In un mondo che celebra i vincitori quanto i troppo spesso millantatori di vittoria, per una volta diamo uno sguardo, più sobrio e obiettivo possibile, a tre titoli attesissimi ma controversi per i risultati al box office, pur portando sul grande schermo dosi massicce di spettacolarità e tecnologia. Iniziamo con Ready Player One.
Il film che Steven Spielberg ha girato contemporaneamente a The Post era candidato all’Oscar per i Migliori effetti speciali, superato giusto dal vittorioso First Man di Damien Chazelle. Un destino più amaro del suo predecessore che lo scorso anno, nonostante la presenza di Meryl Streep e Tom Hanks, si era visto ridimensionare le candidature dalle sei dei Golden Globe alle due, entrambe sconfitte, nella notte delle stelle. Uscito dal visionario libro omonimo di Ernest Cline, Ready Player One omaggia in un sol colpo le generazioni cresciute negli anni 80 insieme al corrispondente immaginario collettivo, fatto di eroi cinematografici, fumetti e giocattoli che hanno impazzato per un decennio riecheggiando fino ad oggi in varie forme grazie all’opera di certosino consumo di milioni di fan e nerd.
“Surreale che abbia deciso di produrlo”, afferma Cline sulla scelta di Spielberg da uno dei contenuti extra dell’edizione Blu-Ray. “E se Willy Wonka fosse stato un designer di videogiochi anziché un produttore di dolci? E se il Biglietto d’Oro fosse stato nella sua creazione più riuscita?” è stato il punto di partenza dello scrittore, che ha inserito nella sua storia i guardaspalle del protagonista capitanati da Olivia Cooke. Tutti ben presenti negli speciali. Non star ma ragazzi, giovani attori travolti dall’avventuroso set come Goonies.
Negli oltre 90 minuti di approfondimenti, la produttrice Kristie Macosko Krieger parla della ricerca di un protagonista insicuro e un po’ strambo, mentre sulla costruzione delle scene, sulla saturazione dell’Oasis (il mondo virtuale del film) e la desaturazione cromatica del mondo reale andato a picco insieme all’ambiente parlano lo scenografo Adam Stockhausen e il direttore della fotografia Janusz Kaminski.

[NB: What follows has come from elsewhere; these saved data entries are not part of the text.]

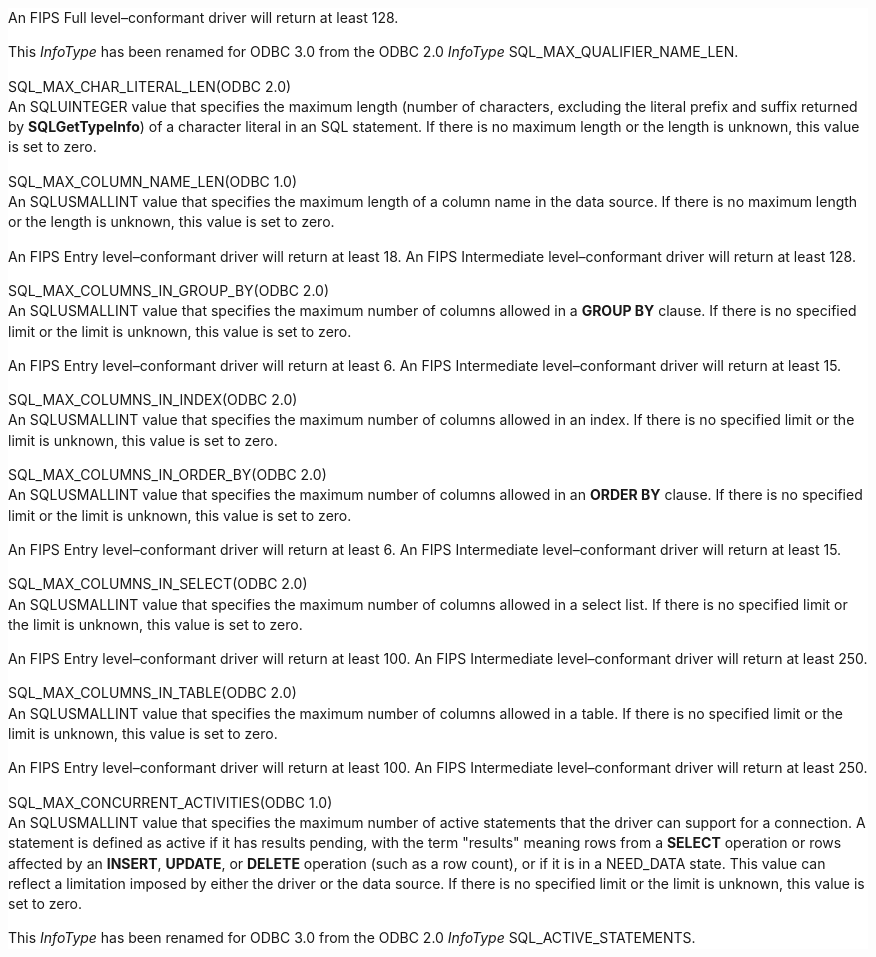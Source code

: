  An FIPS Full level–conformant driver will return at least 128.  
  
 This *InfoType* has been renamed for ODBC 3.0 from the ODBC 2.0 *InfoType* SQL_MAX_QUALIFIER_NAME_LEN.  
  
 SQL_MAX_CHAR_LITERAL_LEN(ODBC 2.0)  
 An SQLUINTEGER value that specifies the maximum length (number of characters, excluding the literal prefix and suffix returned by **SQLGetTypeInfo**) of a character literal in an SQL statement. If there is no maximum length or the length is unknown, this value is set to zero.  
  
 SQL_MAX_COLUMN_NAME_LEN(ODBC 1.0)  
 An SQLUSMALLINT value that specifies the maximum length of a column name in the data source. If there is no maximum length or the length is unknown, this value is set to zero.  
  
 An FIPS Entry level–conformant driver will return at least 18. An FIPS Intermediate level–conformant driver will return at least 128.  
  
 SQL_MAX_COLUMNS_IN_GROUP_BY(ODBC 2.0)  
 An SQLUSMALLINT value that specifies the maximum number of columns allowed in a **GROUP BY** clause. If there is no specified limit or the limit is unknown, this value is set to zero.  
  
 An FIPS Entry level–conformant driver will return at least 6. An FIPS Intermediate level–conformant driver will return at least 15.  
  
 SQL_MAX_COLUMNS_IN_INDEX(ODBC 2.0)  
 An SQLUSMALLINT value that specifies the maximum number of columns allowed in an index. If there is no specified limit or the limit is unknown, this value is set to zero.  
  
 SQL_MAX_COLUMNS_IN_ORDER_BY(ODBC 2.0)  
 An SQLUSMALLINT value that specifies the maximum number of columns allowed in an **ORDER BY** clause. If there is no specified limit or the limit is unknown, this value is set to zero.  
  
 An FIPS Entry level–conformant driver will return at least 6. An FIPS Intermediate level–conformant driver will return at least 15.  
  
 SQL_MAX_COLUMNS_IN_SELECT(ODBC 2.0)  
 An SQLUSMALLINT value that specifies the maximum number of columns allowed in a select list. If there is no specified limit or the limit is unknown, this value is set to zero.  
  
 An FIPS Entry level–conformant driver will return at least 100. An FIPS Intermediate level–conformant driver will return at least 250.  
  
 SQL_MAX_COLUMNS_IN_TABLE(ODBC 2.0)  
 An SQLUSMALLINT value that specifies the maximum number of columns allowed in a table. If there is no specified limit or the limit is unknown, this value is set to zero.  
  
 An FIPS Entry level–conformant driver will return at least 100. An FIPS Intermediate level–conformant driver will return at least 250.  
  
 SQL_MAX_CONCURRENT_ACTIVITIES(ODBC 1.0)  
 An SQLUSMALLINT value that specifies the maximum number of active statements that the driver can support for a connection. A statement is defined as active if it has results pending, with the term "results" meaning rows from a **SELECT** operation or rows affected by an **INSERT**, **UPDATE**, or **DELETE** operation (such as a row count), or if it is in a NEED_DATA state. This value can reflect a limitation imposed by either the driver or the data source. If there is no specified limit or the limit is unknown, this value is set to zero.  
  
 This *InfoType* has been renamed for ODBC 3.0 from the ODBC 2.0 *InfoType* SQL_ACTIVE_STATEMENTS.  
  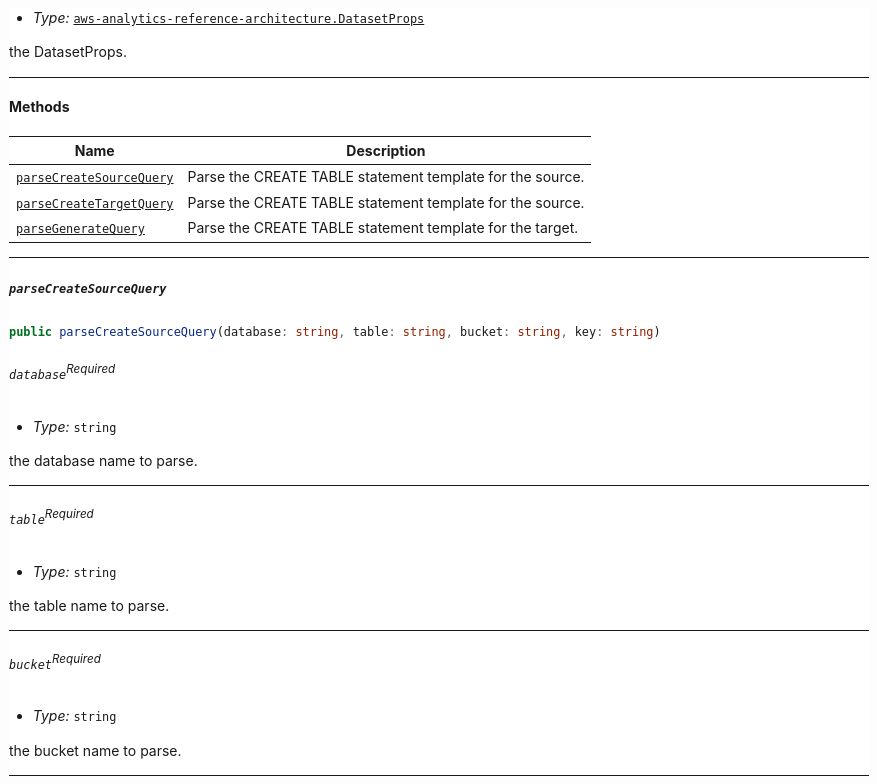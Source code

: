 - *Type:* [`aws-analytics-reference-architecture.DatasetProps`](#aws-analytics-reference-architecture.DatasetProps)

the DatasetProps.

---

#### Methods <a name="Methods" id="methods"></a>

| **Name** | **Description** |
| --- | --- |
| [`parseCreateSourceQuery`](#awsanalyticsreferencearchitecturedatasetparsecreatesourcequery) | Parse the CREATE TABLE statement template for the source. |
| [`parseCreateTargetQuery`](#awsanalyticsreferencearchitecturedatasetparsecreatetargetquery) | Parse the CREATE TABLE statement template for the source. |
| [`parseGenerateQuery`](#awsanalyticsreferencearchitecturedatasetparsegeneratequery) | Parse the CREATE TABLE statement template for the target. |

---

##### `parseCreateSourceQuery` <a name="aws-analytics-reference-architecture.Dataset.parseCreateSourceQuery" id="awsanalyticsreferencearchitecturedatasetparsecreatesourcequery"></a>

```typescript
public parseCreateSourceQuery(database: string, table: string, bucket: string, key: string)
```

###### `database`<sup>Required</sup> <a name="aws-analytics-reference-architecture.Dataset.parameter.database" id="awsanalyticsreferencearchitecturedatasetparameterdatabase"></a>

- *Type:* `string`

the database name to parse.

---

###### `table`<sup>Required</sup> <a name="aws-analytics-reference-architecture.Dataset.parameter.table" id="awsanalyticsreferencearchitecturedatasetparametertable"></a>

- *Type:* `string`

the table name to parse.

---

###### `bucket`<sup>Required</sup> <a name="aws-analytics-reference-architecture.Dataset.parameter.bucket" id="awsanalyticsreferencearchitecturedatasetparameterbucket"></a>

- *Type:* `string`

the bucket name to parse.

---
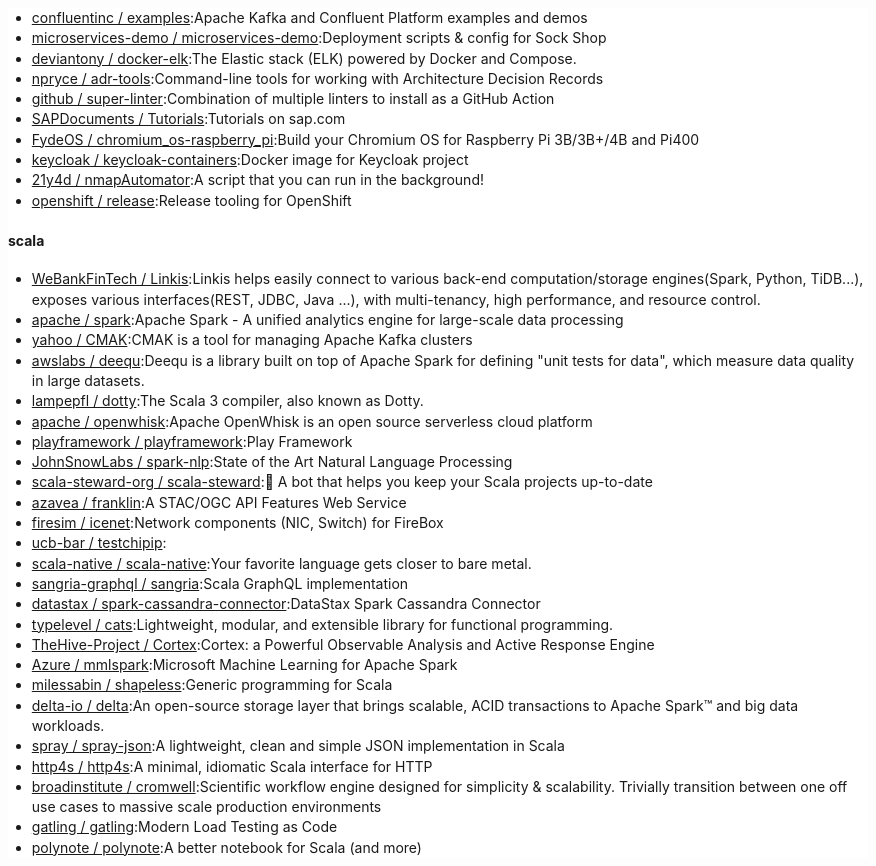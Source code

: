 * [confluentinc / examples](https://github.com/confluentinc/examples):Apache Kafka and Confluent Platform examples and demos
* [microservices-demo / microservices-demo](https://github.com/microservices-demo/microservices-demo):Deployment scripts & config for Sock Shop
* [deviantony / docker-elk](https://github.com/deviantony/docker-elk):The Elastic stack (ELK) powered by Docker and Compose.
* [npryce / adr-tools](https://github.com/npryce/adr-tools):Command-line tools for working with Architecture Decision Records
* [github / super-linter](https://github.com/github/super-linter):Combination of multiple linters to install as a GitHub Action
* [SAPDocuments / Tutorials](https://github.com/SAPDocuments/Tutorials):Tutorials on sap.com
* [FydeOS / chromium_os-raspberry_pi](https://github.com/FydeOS/chromium_os-raspberry_pi):Build your Chromium OS for Raspberry Pi 3B/3B+/4B and Pi400
* [keycloak / keycloak-containers](https://github.com/keycloak/keycloak-containers):Docker image for Keycloak project
* [21y4d / nmapAutomator](https://github.com/21y4d/nmapAutomator):A script that you can run in the background!
* [openshift / release](https://github.com/openshift/release):Release tooling for OpenShift

#### scala
* [WeBankFinTech / Linkis](https://github.com/WeBankFinTech/Linkis):Linkis helps easily connect to various back-end computation/storage engines(Spark, Python, TiDB...), exposes various interfaces(REST, JDBC, Java ...), with multi-tenancy, high performance, and resource control.
* [apache / spark](https://github.com/apache/spark):Apache Spark - A unified analytics engine for large-scale data processing
* [yahoo / CMAK](https://github.com/yahoo/CMAK):CMAK is a tool for managing Apache Kafka clusters
* [awslabs / deequ](https://github.com/awslabs/deequ):Deequ is a library built on top of Apache Spark for defining "unit tests for data", which measure data quality in large datasets.
* [lampepfl / dotty](https://github.com/lampepfl/dotty):The Scala 3 compiler, also known as Dotty.
* [apache / openwhisk](https://github.com/apache/openwhisk):Apache OpenWhisk is an open source serverless cloud platform
* [playframework / playframework](https://github.com/playframework/playframework):Play Framework
* [JohnSnowLabs / spark-nlp](https://github.com/JohnSnowLabs/spark-nlp):State of the Art Natural Language Processing
* [scala-steward-org / scala-steward](https://github.com/scala-steward-org/scala-steward):🤖 A bot that helps you keep your Scala projects up-to-date
* [azavea / franklin](https://github.com/azavea/franklin):A STAC/OGC API Features Web Service
* [firesim / icenet](https://github.com/firesim/icenet):Network components (NIC, Switch) for FireBox
* [ucb-bar / testchipip](https://github.com/ucb-bar/testchipip):
* [scala-native / scala-native](https://github.com/scala-native/scala-native):Your favorite language gets closer to bare metal.
* [sangria-graphql / sangria](https://github.com/sangria-graphql/sangria):Scala GraphQL implementation
* [datastax / spark-cassandra-connector](https://github.com/datastax/spark-cassandra-connector):DataStax Spark Cassandra Connector
* [typelevel / cats](https://github.com/typelevel/cats):Lightweight, modular, and extensible library for functional programming.
* [TheHive-Project / Cortex](https://github.com/TheHive-Project/Cortex):Cortex: a Powerful Observable Analysis and Active Response Engine
* [Azure / mmlspark](https://github.com/Azure/mmlspark):Microsoft Machine Learning for Apache Spark
* [milessabin / shapeless](https://github.com/milessabin/shapeless):Generic programming for Scala
* [delta-io / delta](https://github.com/delta-io/delta):An open-source storage layer that brings scalable, ACID transactions to Apache Spark™ and big data workloads.
* [spray / spray-json](https://github.com/spray/spray-json):A lightweight, clean and simple JSON implementation in Scala
* [http4s / http4s](https://github.com/http4s/http4s):A minimal, idiomatic Scala interface for HTTP
* [broadinstitute / cromwell](https://github.com/broadinstitute/cromwell):Scientific workflow engine designed for simplicity & scalability. Trivially transition between one off use cases to massive scale production environments
* [gatling / gatling](https://github.com/gatling/gatling):Modern Load Testing as Code
* [polynote / polynote](https://github.com/polynote/polynote):A better notebook for Scala (and more)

Il primo vincitore di un Oscar con Grand Budapest Hotel, mentre due per il secondo con Schindler’s List e Salvate il soldato Ryan. L’indagine attraverso il backstage prosegue con i costumi del 2045 di Kasia Walicka Maimone e la ricerca minuziosa sui look odierni per immaginare il futuro e su quelli degli anni 80 per crearne il passato, incrociandone gli stili nel mondo virtuale. Non manca il consueto brindisi di Spielberg con discorso alla troupe nel primo giorno di set, né i numerosi Easter egg in questo sfarzoso e godibile giocattolone home video ambientato al 60% nell’Oasis e al 40% nel mondo “reale”. Una chicca nerd su tutte? Il numero identificativo della guardia villain col volto di Ben Mendelson è 655321, lo stesso dell’Alex detenuto in Arancia Meccanica.
Si completa il tutto con interviste al protagonista Tye Sheridan insieme all’autore, ciak tra finte basi futuristiche e la sala d’incisione orchestrale del soundtrack composto e diretto da Alan Silvestri. Solo una candidatura ai premi tecnici per questo immeritato flop casalingo (137,9 milioni di dollari d’incassi Usa per 175 milioni di budget), ripresosi però grazie al resto del mercato mondo, che ha portato il box office globale a 582,9 milioni di dollari.